Para além da consecução destes objectivos, mais ou
menos imediatos, a criação dos municípios permitiu que outros objectivos
de fundo se atingissem, como o desenvolvimento económico e social de todo país,
no seu conjunto, e a consolidação e defesa das fronteiras, perante as ameaças
externas. Naturalmente, a criação de uma importante rede de municípios, numa
fase inicial, revelou-se o instrumento mais adequado para organizar e gerir a
população dos espaços rurais e dos centros urbanos, e ainda para arrecadar uma
boa parte dos proventos necessários ao funcionamento do governo central. A sua
distribuição, de norte a sul, por todo o território, com os respectivos centros
urbanos, a sua ligação por uma rede viária sumariamente correspondente às
necessidades da época, acompanhada pela realização de feiras periódicas,
cada vez em maior número, proporcionou a crescente animação da economia, a
produção de excedentes, a multiplicação das trocas e a circulação de pessoas e
bens através do território, ao mesmo tempo que despertava e favorecia o
desenvolvimento dessa consciência da unidade na diversidade, que se tornou a
base do sentimento nacional.
3. Corregedores
e vereadores.
Após a morte de D. Dinis, a dinâmica que até aí presidiu à
história dos concelhos, começou a abrandar. Diminui consideravelmente a criação
de novos municípios através da outorga de forais. Essa diminuição deve-se, por
um lado, ao facto de a rede de municípios já cobrir satisfatoriamente a maior
parte do território. Por outro lado, à falta de estímulo, resultante da pressão
do centralismo régio, traduzido não só numa legislação que se aplicava do mesmo
modo em todo o lado, sem levar em conta a história das várias comunidades e as
suas especificidades, mas também na crescente intromissão dos funcionários
régios, especialmente dos juízes de fora e de corregedores,
nomeados pelo governo central, nos assuntos locais. A missão inicialmente
atribuída a estes era a de tornar mais eficiente a justiça e a administração, corrigindo os erros, suprindo a
ineficácia dos juízes locais, remediando a inépcia dos membros dos órgãos
concelhios e dos funcionários municipais, mas os povos acabarão por ter razões
para se queixarem das suas prepotências e das suas exorbitâncias.

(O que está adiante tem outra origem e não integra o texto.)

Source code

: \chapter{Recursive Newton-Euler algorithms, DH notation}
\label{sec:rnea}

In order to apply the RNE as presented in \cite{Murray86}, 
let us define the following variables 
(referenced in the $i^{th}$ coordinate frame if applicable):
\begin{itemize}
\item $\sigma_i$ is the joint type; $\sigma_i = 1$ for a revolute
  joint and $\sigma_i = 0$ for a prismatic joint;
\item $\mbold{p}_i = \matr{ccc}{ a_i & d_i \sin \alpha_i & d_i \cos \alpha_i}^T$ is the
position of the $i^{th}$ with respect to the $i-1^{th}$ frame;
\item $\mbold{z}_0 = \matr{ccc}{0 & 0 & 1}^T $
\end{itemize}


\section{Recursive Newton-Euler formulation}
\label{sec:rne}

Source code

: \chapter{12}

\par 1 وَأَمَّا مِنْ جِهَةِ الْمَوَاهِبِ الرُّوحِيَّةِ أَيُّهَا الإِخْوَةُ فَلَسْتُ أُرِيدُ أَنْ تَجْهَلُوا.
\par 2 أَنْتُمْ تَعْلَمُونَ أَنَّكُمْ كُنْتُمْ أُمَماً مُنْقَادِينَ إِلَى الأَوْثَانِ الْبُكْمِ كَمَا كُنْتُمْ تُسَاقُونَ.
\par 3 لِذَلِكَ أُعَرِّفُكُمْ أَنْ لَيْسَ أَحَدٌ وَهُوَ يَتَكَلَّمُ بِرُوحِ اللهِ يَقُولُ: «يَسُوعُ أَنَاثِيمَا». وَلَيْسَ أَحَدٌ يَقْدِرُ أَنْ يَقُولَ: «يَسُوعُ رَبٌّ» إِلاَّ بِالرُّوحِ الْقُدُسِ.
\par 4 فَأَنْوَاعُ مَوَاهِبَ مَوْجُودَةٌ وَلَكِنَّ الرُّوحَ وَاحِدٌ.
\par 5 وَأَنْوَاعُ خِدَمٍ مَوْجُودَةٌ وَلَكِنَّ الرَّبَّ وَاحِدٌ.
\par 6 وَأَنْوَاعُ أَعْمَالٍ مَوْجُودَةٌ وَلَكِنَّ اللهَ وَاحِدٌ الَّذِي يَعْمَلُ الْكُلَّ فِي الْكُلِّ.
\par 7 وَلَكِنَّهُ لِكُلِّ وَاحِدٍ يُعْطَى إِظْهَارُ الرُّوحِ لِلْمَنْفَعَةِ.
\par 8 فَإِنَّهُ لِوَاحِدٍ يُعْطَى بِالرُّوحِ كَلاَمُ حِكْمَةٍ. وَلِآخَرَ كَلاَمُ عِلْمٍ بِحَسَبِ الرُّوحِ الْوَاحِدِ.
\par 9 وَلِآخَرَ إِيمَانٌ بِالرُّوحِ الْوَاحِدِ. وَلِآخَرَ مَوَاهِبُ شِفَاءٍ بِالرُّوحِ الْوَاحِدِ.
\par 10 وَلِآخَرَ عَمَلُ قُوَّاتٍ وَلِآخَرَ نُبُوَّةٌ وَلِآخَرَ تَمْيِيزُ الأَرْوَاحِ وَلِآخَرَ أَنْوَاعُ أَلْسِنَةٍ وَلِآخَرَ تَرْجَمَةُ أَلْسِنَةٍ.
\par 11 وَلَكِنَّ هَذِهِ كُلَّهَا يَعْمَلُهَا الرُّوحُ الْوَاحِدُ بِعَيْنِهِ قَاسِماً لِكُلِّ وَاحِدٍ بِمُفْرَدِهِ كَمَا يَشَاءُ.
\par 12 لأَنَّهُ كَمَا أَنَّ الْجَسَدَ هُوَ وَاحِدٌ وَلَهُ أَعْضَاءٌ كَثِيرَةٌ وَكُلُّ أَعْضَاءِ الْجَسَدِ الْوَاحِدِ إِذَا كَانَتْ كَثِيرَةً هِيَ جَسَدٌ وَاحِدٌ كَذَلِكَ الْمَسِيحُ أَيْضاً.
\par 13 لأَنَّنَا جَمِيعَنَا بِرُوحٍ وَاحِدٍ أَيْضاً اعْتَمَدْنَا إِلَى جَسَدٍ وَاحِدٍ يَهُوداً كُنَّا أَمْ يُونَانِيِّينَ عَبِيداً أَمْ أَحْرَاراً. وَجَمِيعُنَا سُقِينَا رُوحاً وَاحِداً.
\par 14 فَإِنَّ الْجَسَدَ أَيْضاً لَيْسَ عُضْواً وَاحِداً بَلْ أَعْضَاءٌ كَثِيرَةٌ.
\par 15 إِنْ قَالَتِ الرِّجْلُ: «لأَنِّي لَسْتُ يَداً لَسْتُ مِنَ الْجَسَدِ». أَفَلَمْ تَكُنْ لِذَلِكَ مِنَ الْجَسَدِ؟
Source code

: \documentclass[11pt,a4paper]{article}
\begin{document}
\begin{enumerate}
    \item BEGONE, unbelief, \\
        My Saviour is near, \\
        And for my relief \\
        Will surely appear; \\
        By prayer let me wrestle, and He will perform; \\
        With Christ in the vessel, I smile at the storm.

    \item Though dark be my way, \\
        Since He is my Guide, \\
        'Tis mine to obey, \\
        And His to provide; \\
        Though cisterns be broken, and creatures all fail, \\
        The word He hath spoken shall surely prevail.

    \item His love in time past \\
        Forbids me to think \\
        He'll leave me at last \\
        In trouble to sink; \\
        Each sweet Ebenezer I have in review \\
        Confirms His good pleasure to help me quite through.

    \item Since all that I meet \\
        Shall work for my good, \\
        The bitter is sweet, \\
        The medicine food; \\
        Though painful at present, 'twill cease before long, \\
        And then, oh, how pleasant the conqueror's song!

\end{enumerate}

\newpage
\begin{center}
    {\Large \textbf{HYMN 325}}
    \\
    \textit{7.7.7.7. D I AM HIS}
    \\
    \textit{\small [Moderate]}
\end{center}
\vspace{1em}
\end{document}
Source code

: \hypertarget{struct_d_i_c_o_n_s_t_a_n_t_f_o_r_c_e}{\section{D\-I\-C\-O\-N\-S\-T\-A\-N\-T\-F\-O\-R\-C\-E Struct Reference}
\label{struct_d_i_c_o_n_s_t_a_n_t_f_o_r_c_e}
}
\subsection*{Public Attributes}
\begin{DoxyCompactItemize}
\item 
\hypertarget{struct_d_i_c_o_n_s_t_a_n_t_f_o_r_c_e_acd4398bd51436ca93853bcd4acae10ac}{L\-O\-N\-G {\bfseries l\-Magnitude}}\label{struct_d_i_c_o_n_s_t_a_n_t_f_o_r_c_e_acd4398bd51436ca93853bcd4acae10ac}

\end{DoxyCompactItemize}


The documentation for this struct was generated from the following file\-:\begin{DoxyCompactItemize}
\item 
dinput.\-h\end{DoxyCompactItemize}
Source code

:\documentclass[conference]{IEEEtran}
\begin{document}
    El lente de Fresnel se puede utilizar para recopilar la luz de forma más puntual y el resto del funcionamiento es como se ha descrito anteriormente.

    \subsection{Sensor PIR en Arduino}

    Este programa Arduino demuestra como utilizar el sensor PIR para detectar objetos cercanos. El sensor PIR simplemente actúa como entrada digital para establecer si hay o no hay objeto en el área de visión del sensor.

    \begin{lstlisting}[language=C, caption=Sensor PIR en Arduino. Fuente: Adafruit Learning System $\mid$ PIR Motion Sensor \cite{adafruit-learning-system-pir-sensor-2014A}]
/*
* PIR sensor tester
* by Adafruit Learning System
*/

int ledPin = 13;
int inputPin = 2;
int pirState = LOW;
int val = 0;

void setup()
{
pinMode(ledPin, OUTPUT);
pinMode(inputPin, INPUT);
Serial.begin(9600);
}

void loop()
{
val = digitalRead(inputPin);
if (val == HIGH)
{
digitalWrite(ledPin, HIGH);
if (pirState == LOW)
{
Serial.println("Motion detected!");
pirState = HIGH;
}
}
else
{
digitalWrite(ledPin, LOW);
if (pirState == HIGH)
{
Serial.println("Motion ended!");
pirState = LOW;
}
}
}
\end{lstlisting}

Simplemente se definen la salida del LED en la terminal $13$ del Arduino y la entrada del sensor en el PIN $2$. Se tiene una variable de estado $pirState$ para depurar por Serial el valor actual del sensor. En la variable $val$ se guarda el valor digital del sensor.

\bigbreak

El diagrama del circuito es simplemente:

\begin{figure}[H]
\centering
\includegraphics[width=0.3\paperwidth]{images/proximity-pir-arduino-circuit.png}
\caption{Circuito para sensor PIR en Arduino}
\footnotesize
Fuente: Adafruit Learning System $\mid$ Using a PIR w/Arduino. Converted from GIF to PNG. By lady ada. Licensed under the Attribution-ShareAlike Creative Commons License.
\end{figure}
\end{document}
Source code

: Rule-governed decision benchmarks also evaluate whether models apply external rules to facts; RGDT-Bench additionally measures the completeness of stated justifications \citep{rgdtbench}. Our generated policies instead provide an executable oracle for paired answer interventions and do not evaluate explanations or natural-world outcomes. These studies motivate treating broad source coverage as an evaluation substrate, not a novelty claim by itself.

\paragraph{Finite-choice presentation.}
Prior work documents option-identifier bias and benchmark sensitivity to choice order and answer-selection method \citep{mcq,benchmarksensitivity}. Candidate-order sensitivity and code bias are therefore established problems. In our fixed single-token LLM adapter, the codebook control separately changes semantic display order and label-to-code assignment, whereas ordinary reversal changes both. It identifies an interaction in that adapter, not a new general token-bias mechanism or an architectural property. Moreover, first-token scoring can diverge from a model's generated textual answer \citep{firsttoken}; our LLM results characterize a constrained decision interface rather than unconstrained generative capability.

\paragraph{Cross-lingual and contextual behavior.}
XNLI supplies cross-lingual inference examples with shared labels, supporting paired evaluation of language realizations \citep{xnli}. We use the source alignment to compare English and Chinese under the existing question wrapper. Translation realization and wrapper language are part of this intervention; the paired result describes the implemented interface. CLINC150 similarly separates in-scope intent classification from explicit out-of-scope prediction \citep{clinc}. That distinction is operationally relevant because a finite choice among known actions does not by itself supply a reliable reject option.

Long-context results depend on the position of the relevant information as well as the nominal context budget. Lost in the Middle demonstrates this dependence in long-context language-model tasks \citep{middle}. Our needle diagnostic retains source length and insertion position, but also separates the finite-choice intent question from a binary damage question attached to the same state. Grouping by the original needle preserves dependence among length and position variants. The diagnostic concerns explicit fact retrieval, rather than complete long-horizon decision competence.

A nomeação pelo corregedor de “vedores”, pouco depois
designados como “vereadores”, que se reuniam, em lugar de acesso vedado ao
público, para decidirem acerca do que lhes parecesse mais adequado ao governo
dos concelhos, como determinava a lei que veio a ser integrada na versão de
1349 do Regimento dos Corregedores[3],
não era compatível com o espírito inicial dos municípios.
A eleição dos vereadores em reunião do concelho alargada a
todos os homens-bons foi definitivamente limitada pela Ordenação dos
Pelouros, promulgada por D. João I, em 12 de Junho de 1391, que passou
a constituir, a nível dos concelhos, o mais antigo sistema eleitoral que se
conhece. Segundo essa Lei, ficava nas mãos de uma elite a condução dos destinos
do município, uma vez que o exercício das funções da governação local se
restringia a um grupo escolhido de cidadãos. Com efeito, determinava esta
Ordenação que em cada concelho se organizassem e mantivessem actualizadas
listas de pessoas idóneas para o exercício dos vários cargos municipais
(juízes, vereadores, procuradores), fazendo-se um rol distinto para cada um
desses cargos. O nome dos assim recenseados era escrito num papel, e este
colocado numa bola de cera (o “pelouro”), por sua vez guardada numa arca – a arca
dos pelouros – de onde se fazia o sorteio dos homens que exerceriam cada
ano[4].
Mas nem tudo era negativo. Na realidade, embora quase se
tenha deixado de outorgar forais, registava-se gradualmente no país uma
evolução que aproximava e depois conduzia à municipalização de muitos
territórios, dependentes do governo central, os julgados, ou de entidades não régias, até aí designados como coutos e honras. Essa evolução é testemunhada pelos processos constantes do
chamado “Chamamento Geral”, posto em marcha por D. Afonso IV, através do qual
somos informados da existência de cerca de duas centenas de coutos, honras e
outras localidades de senhorio privado, cujos moradores elegiam o seu juiz[i][5]. Se isto
sucedia nesses territórios, com maior força de razão havia de acontecer nos julgados, de directa dependência régia.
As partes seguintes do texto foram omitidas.